In more serious cases mouthing goes beyond unskilled play to a more forceful action often used to control a situation. It is this type of mouthing which is difficult to cure by acting hurt or by short time-outs, for this type of mouthing then an aversive sound may be used to disrupt/disagree with the mouthing. Basically an annoying sound is made each time the mouthing occurs; the idea is the dog associates the annoying sound with the mouthing so stops mouthing in order to stop the noise. The required noise can range from a loud firm “Hey!”, mikki disks, corrector air spray (not towards the dog) to simply hitting a pan with a wooden spoon or a rattle tin. The sound must only serve to irritate the dog enough to distract the dog and stop it mouthing. Using a sound to scare the dog brings with it a new set of problems, therefore the sound mustn’t be so harsh the dog runs away or reacts defensively. The sound should simply be enough to stop the mouthing and the play. As soon as the mouthing stops so should the sound, as soon as the mouthing starts so should the sound, this way it becomes very clear to the dog what causes the annoying noise. It is always best to link an aversive stimulus with a command so only after a few exposures to the command then the loud stimulus the command alone should be enough to stop the mouthing.

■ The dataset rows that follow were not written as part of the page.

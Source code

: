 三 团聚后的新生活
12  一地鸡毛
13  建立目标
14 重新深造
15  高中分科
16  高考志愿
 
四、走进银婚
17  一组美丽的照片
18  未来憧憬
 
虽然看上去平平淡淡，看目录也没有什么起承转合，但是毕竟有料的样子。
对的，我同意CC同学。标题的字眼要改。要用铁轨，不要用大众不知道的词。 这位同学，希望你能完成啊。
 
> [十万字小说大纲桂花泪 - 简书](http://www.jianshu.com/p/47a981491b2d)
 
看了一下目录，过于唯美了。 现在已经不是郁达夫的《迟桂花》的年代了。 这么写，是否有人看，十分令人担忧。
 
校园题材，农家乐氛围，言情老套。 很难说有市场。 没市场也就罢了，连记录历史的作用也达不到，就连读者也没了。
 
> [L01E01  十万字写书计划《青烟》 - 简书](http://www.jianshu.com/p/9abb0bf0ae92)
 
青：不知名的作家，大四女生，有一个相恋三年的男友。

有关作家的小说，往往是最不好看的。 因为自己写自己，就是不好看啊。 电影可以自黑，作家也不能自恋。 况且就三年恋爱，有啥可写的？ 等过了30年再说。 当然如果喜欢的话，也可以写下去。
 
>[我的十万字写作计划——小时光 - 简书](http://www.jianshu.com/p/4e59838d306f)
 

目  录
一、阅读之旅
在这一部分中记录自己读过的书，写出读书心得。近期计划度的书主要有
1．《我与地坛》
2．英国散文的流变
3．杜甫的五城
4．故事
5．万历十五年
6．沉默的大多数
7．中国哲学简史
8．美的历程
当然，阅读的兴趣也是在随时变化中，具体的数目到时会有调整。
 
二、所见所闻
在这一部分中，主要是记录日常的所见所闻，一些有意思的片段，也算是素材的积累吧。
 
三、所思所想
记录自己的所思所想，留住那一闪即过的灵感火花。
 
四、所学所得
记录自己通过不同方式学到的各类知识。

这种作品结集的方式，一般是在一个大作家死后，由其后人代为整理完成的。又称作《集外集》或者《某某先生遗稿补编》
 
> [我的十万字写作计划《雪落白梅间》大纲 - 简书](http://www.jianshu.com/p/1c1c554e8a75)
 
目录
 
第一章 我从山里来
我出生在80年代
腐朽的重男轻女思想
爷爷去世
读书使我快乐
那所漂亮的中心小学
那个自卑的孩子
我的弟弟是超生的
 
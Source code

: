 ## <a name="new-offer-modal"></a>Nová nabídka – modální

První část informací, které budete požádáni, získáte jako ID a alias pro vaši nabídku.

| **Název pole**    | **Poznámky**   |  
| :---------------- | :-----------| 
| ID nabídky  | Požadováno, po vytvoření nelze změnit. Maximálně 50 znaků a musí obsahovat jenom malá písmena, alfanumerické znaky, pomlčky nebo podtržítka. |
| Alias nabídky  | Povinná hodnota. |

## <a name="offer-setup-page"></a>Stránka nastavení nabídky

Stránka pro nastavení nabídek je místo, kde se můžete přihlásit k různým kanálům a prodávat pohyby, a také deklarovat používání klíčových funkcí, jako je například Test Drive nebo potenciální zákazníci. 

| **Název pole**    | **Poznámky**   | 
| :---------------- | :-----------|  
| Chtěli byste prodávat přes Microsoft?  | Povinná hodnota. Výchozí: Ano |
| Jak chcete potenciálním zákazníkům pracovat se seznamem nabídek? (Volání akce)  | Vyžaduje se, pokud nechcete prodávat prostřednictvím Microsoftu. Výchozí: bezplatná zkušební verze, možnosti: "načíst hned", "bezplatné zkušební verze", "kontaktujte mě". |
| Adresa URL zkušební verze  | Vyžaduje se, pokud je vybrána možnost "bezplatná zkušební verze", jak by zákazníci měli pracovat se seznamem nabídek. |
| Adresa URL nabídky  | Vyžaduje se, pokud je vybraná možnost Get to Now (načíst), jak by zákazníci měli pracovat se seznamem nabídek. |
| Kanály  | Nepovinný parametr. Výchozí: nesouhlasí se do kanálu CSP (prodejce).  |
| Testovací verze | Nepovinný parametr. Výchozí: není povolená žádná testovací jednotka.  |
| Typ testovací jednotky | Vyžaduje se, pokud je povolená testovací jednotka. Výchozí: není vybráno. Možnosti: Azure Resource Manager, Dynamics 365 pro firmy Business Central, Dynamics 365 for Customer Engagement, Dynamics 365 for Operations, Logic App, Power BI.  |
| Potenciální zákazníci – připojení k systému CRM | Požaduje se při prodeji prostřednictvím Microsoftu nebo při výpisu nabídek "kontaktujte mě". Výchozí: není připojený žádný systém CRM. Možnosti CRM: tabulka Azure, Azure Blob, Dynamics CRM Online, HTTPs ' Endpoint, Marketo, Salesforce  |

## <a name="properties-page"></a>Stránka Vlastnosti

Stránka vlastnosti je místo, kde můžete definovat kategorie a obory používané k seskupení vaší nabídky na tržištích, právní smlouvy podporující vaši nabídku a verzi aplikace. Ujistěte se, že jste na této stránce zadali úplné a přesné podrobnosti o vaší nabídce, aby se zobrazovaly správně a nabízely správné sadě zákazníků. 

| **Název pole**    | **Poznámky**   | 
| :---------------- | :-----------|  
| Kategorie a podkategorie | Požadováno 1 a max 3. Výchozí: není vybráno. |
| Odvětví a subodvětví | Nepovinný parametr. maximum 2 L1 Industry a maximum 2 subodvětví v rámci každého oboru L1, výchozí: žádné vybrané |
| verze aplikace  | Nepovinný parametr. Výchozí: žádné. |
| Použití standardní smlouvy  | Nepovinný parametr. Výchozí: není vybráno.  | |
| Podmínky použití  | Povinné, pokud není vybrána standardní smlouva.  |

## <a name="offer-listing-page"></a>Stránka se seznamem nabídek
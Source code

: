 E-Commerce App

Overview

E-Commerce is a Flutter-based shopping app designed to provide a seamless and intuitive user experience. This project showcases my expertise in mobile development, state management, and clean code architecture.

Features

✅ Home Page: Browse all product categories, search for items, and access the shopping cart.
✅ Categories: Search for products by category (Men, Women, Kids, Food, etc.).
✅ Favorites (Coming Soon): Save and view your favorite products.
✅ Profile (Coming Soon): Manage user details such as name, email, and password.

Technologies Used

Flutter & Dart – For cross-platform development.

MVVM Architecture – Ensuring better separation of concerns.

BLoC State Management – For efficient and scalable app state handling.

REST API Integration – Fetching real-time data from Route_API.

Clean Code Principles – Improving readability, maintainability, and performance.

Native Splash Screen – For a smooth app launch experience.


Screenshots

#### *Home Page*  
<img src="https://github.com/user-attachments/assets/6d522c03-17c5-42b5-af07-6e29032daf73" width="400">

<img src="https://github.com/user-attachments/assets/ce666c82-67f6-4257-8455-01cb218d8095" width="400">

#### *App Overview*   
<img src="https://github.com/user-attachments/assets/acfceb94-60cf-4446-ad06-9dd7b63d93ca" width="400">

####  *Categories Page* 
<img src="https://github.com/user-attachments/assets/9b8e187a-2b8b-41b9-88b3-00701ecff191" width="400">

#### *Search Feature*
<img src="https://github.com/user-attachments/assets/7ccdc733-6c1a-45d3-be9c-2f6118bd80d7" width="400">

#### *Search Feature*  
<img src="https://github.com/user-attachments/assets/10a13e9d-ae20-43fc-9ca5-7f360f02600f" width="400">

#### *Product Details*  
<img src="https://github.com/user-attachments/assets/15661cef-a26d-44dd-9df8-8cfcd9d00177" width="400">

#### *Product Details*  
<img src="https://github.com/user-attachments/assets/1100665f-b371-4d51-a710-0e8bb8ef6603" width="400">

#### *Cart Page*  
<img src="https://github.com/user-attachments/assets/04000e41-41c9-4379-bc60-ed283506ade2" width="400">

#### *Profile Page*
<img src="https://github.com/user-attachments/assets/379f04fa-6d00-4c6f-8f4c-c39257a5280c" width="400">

A Point to Consider with Adult Mouthing
Mouthing occurs during either play or when your dog is trying to get you to play so it is worth considering why your dog wants to play. The usual reason adult dogs want to play is they have excess energy they want to burn off (like first thing in the morning or in the evening). An under exercised dog is much more likely to want to play and for that play to then become boisterous leading to mouthing. If this is the case then it is worth increasing not only your dog’s physical exercise but also the amount of mental stimulation you are providing your dog, after all, a tired dog won’t want to play and if your dog isn’t playing they won’t be mouthing!